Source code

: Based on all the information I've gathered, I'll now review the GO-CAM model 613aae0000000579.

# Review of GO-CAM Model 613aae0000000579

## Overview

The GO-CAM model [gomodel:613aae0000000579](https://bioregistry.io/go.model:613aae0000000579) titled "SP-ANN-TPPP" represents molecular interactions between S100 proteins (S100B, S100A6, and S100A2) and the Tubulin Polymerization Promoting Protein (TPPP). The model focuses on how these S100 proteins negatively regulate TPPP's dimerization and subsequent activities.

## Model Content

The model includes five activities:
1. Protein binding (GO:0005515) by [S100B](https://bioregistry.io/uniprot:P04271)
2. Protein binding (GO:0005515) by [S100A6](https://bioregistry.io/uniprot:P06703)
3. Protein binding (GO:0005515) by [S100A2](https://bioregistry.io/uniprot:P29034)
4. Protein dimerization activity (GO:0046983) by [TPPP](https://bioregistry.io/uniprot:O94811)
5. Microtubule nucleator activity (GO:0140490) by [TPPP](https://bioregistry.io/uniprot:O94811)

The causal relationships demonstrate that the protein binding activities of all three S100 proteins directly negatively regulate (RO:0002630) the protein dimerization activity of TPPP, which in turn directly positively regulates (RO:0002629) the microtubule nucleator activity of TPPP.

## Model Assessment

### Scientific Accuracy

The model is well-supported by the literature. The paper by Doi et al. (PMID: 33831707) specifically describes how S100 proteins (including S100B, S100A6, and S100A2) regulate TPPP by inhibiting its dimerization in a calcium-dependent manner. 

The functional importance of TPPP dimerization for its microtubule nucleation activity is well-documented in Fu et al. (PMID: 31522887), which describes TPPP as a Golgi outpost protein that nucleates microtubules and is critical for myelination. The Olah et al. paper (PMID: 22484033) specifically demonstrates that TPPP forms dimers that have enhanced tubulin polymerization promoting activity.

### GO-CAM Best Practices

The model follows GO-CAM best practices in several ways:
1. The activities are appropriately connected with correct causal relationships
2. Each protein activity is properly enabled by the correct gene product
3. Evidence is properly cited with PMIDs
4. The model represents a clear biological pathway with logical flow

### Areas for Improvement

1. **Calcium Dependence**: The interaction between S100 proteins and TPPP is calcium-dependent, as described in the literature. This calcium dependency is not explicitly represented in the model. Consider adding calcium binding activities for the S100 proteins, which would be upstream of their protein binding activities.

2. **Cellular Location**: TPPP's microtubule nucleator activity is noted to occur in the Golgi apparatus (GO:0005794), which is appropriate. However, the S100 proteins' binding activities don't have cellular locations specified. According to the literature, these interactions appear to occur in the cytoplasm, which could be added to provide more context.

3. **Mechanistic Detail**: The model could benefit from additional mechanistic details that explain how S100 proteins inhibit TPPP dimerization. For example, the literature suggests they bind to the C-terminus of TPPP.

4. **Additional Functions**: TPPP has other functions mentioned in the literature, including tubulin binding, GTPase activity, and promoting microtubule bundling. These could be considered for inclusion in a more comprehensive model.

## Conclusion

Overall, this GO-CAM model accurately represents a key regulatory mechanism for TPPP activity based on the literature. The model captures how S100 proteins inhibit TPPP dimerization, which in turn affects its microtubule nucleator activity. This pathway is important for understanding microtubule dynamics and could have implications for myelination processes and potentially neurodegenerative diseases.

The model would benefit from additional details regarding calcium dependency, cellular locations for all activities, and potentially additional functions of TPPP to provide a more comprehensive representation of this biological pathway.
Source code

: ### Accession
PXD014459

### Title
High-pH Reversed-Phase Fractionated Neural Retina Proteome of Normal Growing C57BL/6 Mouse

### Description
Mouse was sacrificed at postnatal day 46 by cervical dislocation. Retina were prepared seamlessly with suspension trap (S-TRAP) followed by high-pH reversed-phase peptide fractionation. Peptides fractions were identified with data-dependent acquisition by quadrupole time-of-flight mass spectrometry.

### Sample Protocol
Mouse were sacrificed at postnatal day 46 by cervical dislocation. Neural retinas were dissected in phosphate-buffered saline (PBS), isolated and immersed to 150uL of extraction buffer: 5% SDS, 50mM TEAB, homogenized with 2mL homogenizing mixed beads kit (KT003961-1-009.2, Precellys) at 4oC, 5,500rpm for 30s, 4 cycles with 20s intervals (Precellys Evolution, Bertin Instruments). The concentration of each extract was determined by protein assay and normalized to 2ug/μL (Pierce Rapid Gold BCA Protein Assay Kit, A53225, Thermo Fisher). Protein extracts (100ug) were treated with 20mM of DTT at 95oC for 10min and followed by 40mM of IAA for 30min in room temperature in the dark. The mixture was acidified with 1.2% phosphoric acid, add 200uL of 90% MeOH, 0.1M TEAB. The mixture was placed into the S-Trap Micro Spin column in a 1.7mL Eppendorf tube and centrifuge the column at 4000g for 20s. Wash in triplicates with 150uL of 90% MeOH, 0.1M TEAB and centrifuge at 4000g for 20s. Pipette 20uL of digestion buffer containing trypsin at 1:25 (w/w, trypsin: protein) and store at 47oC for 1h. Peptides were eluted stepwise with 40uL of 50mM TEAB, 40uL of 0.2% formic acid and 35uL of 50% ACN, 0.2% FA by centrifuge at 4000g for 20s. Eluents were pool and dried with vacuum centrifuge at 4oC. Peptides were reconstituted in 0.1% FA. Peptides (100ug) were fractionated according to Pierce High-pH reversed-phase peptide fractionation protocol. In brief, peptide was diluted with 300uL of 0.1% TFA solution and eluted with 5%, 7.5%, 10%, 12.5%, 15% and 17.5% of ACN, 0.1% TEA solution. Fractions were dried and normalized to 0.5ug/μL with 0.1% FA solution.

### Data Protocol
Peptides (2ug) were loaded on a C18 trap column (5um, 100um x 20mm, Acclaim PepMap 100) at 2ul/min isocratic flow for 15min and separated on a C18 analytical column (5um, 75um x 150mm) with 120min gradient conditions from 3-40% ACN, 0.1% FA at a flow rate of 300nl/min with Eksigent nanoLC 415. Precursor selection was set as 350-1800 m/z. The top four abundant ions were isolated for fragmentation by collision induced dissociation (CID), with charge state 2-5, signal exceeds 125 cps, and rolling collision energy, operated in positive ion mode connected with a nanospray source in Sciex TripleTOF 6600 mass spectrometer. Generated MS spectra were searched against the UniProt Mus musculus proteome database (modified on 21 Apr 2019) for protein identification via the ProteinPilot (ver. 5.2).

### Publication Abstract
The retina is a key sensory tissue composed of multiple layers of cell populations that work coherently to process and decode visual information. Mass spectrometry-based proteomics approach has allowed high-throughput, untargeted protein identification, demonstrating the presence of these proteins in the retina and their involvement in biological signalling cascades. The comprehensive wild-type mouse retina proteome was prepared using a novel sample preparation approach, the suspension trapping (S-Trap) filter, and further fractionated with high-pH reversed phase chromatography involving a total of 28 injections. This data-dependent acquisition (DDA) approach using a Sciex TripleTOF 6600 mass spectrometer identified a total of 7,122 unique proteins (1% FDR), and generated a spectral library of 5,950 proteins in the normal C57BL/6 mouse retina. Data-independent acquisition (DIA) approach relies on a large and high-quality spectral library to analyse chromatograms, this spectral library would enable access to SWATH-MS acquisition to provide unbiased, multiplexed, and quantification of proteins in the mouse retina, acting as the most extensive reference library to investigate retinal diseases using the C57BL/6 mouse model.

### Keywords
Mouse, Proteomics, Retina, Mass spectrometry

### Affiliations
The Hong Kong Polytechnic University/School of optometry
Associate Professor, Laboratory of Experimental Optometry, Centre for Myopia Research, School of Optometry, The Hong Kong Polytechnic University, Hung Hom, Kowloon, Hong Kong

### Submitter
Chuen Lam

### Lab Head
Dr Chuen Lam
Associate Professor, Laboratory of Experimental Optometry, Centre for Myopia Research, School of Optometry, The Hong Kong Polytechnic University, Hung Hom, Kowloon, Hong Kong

━━━━━━━━━━━━━━━━━━━━━━━━━━━━━━

### REQUIREMENT
Nothing should be dropped. Retype each line above as it is.

### YOUR SOLUTION
Source code

: Based on all the information I've gathered, I'll now review the GO-CAM model 613aae0000000579.

# Review of GO-CAM Model 613aae0000000579

## Overview

The GO-CAM model [gomodel:613aae0000000579](https://bioregistry.io/go.model:613aae0000000579) titled "SP-ANN-TPPP" represents molecular interactions between S100 proteins (S100B, S100A6, and S100A2) and the Tubulin Polymerization Promoting Protein (TPPP). The model focuses on how these S100 proteins negatively regulate TPPP's dimerization and subsequent activities.

## Model Content

The model includes five activities:
1. Protein binding (GO:0005515) by [S100B](https://bioregistry.io/uniprot:P04271)
2. Protein binding (GO:0005515) by [S100A6](https://bioregistry.io/uniprot:P06703)
3. Protein binding (GO:0005515) by [S100A2](https://bioregistry.io/uniprot:P29034)
4. Protein dimerization activity (GO:0046983) by [TPPP](https://bioregistry.io/uniprot:O94811)
5. Microtubule nucleator activity (GO:0140490) by [TPPP](https://bioregistry.io/uniprot:O94811)

The causal relationships demonstrate that the protein binding activities of all three S100 proteins directly negatively regulate (RO:0002630) the protein dimerization activity of TPPP, which in turn directly positively regulates (RO:0002629) the microtubule nucleator activity of TPPP.

## Model Assessment

### Scientific Accuracy

The model is well-supported by the literature. The paper by Doi et al. (PMID: 33831707) specifically describes how S100 proteins (including S100B, S100A6, and S100A2) regulate TPPP by inhibiting its dimerization in a calcium-dependent manner. 

The functional importance of TPPP dimerization for its microtubule nucleation activity is well-documented in Fu et al. (PMID: 31522887), which describes TPPP as a Golgi outpost protein that nucleates microtubules and is critical for myelination. The Olah et al. paper (PMID: 22484033) specifically demonstrates that TPPP forms dimers that have enhanced tubulin polymerization promoting activity.

### GO-CAM Best Practices

The model follows GO-CAM best practices in several ways:
1. The activities are appropriately connected with correct causal relationships
2. Each protein activity is properly enabled by the correct gene product
3. Evidence is properly cited with PMIDs
4. The model represents a clear biological pathway with logical flow

### Areas for Improvement

1. **Calcium Dependence**: The interaction between S100 proteins and TPPP is calcium-dependent, as described in the literature. This calcium dependency is not explicitly represented in the model. Consider adding calcium binding activities for the S100 proteins, which would be upstream of their protein binding activities.

2. **Cellular Location**: TPPP's microtubule nucleator activity is noted to occur in the Golgi apparatus (GO:0005794), which is appropriate. However, the S100 proteins' binding activities don't have cellular locations specified. According to the literature, these interactions appear to occur in the cytoplasm, which could be added to provide more context.

3. **Mechanistic Detail**: The model could benefit from additional mechanistic details that explain how S100 proteins inhibit TPPP dimerization. For example, the literature suggests they bind to the C-terminus of TPPP.

4. **Additional Functions**: TPPP has other functions mentioned in the literature, including tubulin binding, GTPase activity, and promoting microtubule bundling. These could be considered for inclusion in a more comprehensive model.

## Conclusion

Overall, this GO-CAM model accurately represents a key regulatory mechanism for TPPP activity based on the literature. The model captures how S100 proteins inhibit TPPP dimerization, which in turn affects its microtubule nucleator activity. This pathway is important for understanding microtubule dynamics and could have implications for myelination processes and potentially neurodegenerative diseases.

The model would benefit from additional details regarding calcium dependency, cellular locations for all activities, and potentially additional functions of TPPP to provide a more comprehensive representation of this biological pathway.
Source code

: ### Accession
PXD014459

### Title
High-pH Reversed-Phase Fractionated Neural Retina Proteome of Normal Growing C57BL/6 Mouse

### Description
Mouse was sacrificed at postnatal day 46 by cervical dislocation. Retina were prepared seamlessly with suspension trap (S-TRAP) followed by high-pH reversed-phase peptide fractionation. Peptides fractions were identified with data-dependent acquisition by quadrupole time-of-flight mass spectrometry.

### Sample Protocol
Mouse were sacrificed at postnatal day 46 by cervical dislocation. Neural retinas were dissected in phosphate-buffered saline (PBS), isolated and immersed to 150uL of extraction buffer: 5% SDS, 50mM TEAB, homogenized with 2mL homogenizing mixed beads kit (KT003961-1-009.2, Precellys) at 4oC, 5,500rpm for 30s, 4 cycles with 20s intervals (Precellys Evolution, Bertin Instruments). The concentration of each extract was determined by protein assay and normalized to 2ug/μL (Pierce Rapid Gold BCA Protein Assay Kit, A53225, Thermo Fisher). Protein extracts (100ug) were treated with 20mM of DTT at 95oC for 10min and followed by 40mM of IAA for 30min in room temperature in the dark. The mixture was acidified with 1.2% phosphoric acid, add 200uL of 90% MeOH, 0.1M TEAB. The mixture was placed into the S-Trap Micro Spin column in a 1.7mL Eppendorf tube and centrifuge the column at 4000g for 20s. Wash in triplicates with 150uL of 90% MeOH, 0.1M TEAB and centrifuge at 4000g for 20s. Pipette 20uL of digestion buffer containing trypsin at 1:25 (w/w, trypsin: protein) and store at 47oC for 1h. Peptides were eluted stepwise with 40uL of 50mM TEAB, 40uL of 0.2% formic acid and 35uL of 50% ACN, 0.2% FA by centrifuge at 4000g for 20s. Eluents were pool and dried with vacuum centrifuge at 4oC. Peptides were reconstituted in 0.1% FA. Peptides (100ug) were fractionated according to Pierce High-pH reversed-phase peptide fractionation protocol. In brief, peptide was diluted with 300uL of 0.1% TFA solution and eluted with 5%, 7.5%, 10%, 12.5%, 15% and 17.5% of ACN, 0.1% TEA solution. Fractions were dried and normalized to 0.5ug/μL with 0.1% FA solution.

### Data Protocol
Peptides (2ug) were loaded on a C18 trap column (5um, 100um x 20mm, Acclaim PepMap 100) at 2ul/min isocratic flow for 15min and separated on a C18 analytical column (5um, 75um x 150mm) with 120min gradient conditions from 3-40% ACN, 0.1% FA at a flow rate of 300nl/min with Eksigent nanoLC 415. Precursor selection was set as 350-1800 m/z. The top four abundant ions were isolated for fragmentation by collision induced dissociation (CID), with charge state 2-5, signal exceeds 125 cps, and rolling collision energy, operated in positive ion mode connected with a nanospray source in Sciex TripleTOF 6600 mass spectrometer. Generated MS spectra were searched against the UniProt Mus musculus proteome database (modified on 21 Apr 2019) for protein identification via the ProteinPilot (ver. 5.2).

### Publication Abstract
The retina is a key sensory tissue composed of multiple layers of cell populations that work coherently to process and decode visual information. Mass spectrometry-based proteomics approach has allowed high-throughput, untargeted protein identification, demonstrating the presence of these proteins in the retina and their involvement in biological signalling cascades. The comprehensive wild-type mouse retina proteome was prepared using a novel sample preparation approach, the suspension trapping (S-Trap) filter, and further fractionated with high-pH reversed phase chromatography involving a total of 28 injections. This data-dependent acquisition (DDA) approach using a Sciex TripleTOF 6600 mass spectrometer identified a total of 7,122 unique proteins (1% FDR), and generated a spectral library of 5,950 proteins in the normal C57BL/6 mouse retina. Data-independent acquisition (DIA) approach relies on a large and high-quality spectral library to analyse chromatograms, this spectral library would enable access to SWATH-MS acquisition to provide unbiased, multiplexed, and quantification of proteins in the mouse retina, acting as the most extensive reference library to investigate retinal diseases using the C57BL/6 mouse model.

### Keywords
Mouse, Proteomics, Retina, Mass spectrometry

### Affiliations
The Hong Kong Polytechnic University/School of optometry
Associate Professor, Laboratory of Experimental Optometry, Centre for Myopia Research, School of Optometry, The Hong Kong Polytechnic University, Hung Hom, Kowloon, Hong Kong

### Submitter
Chuen Lam

### Lab Head
Dr Chuen Lam
Associate Professor, Laboratory of Experimental Optometry, Centre for Myopia Research, School of Optometry, The Hong Kong Polytechnic University, Hung Hom, Kowloon, Hong Kong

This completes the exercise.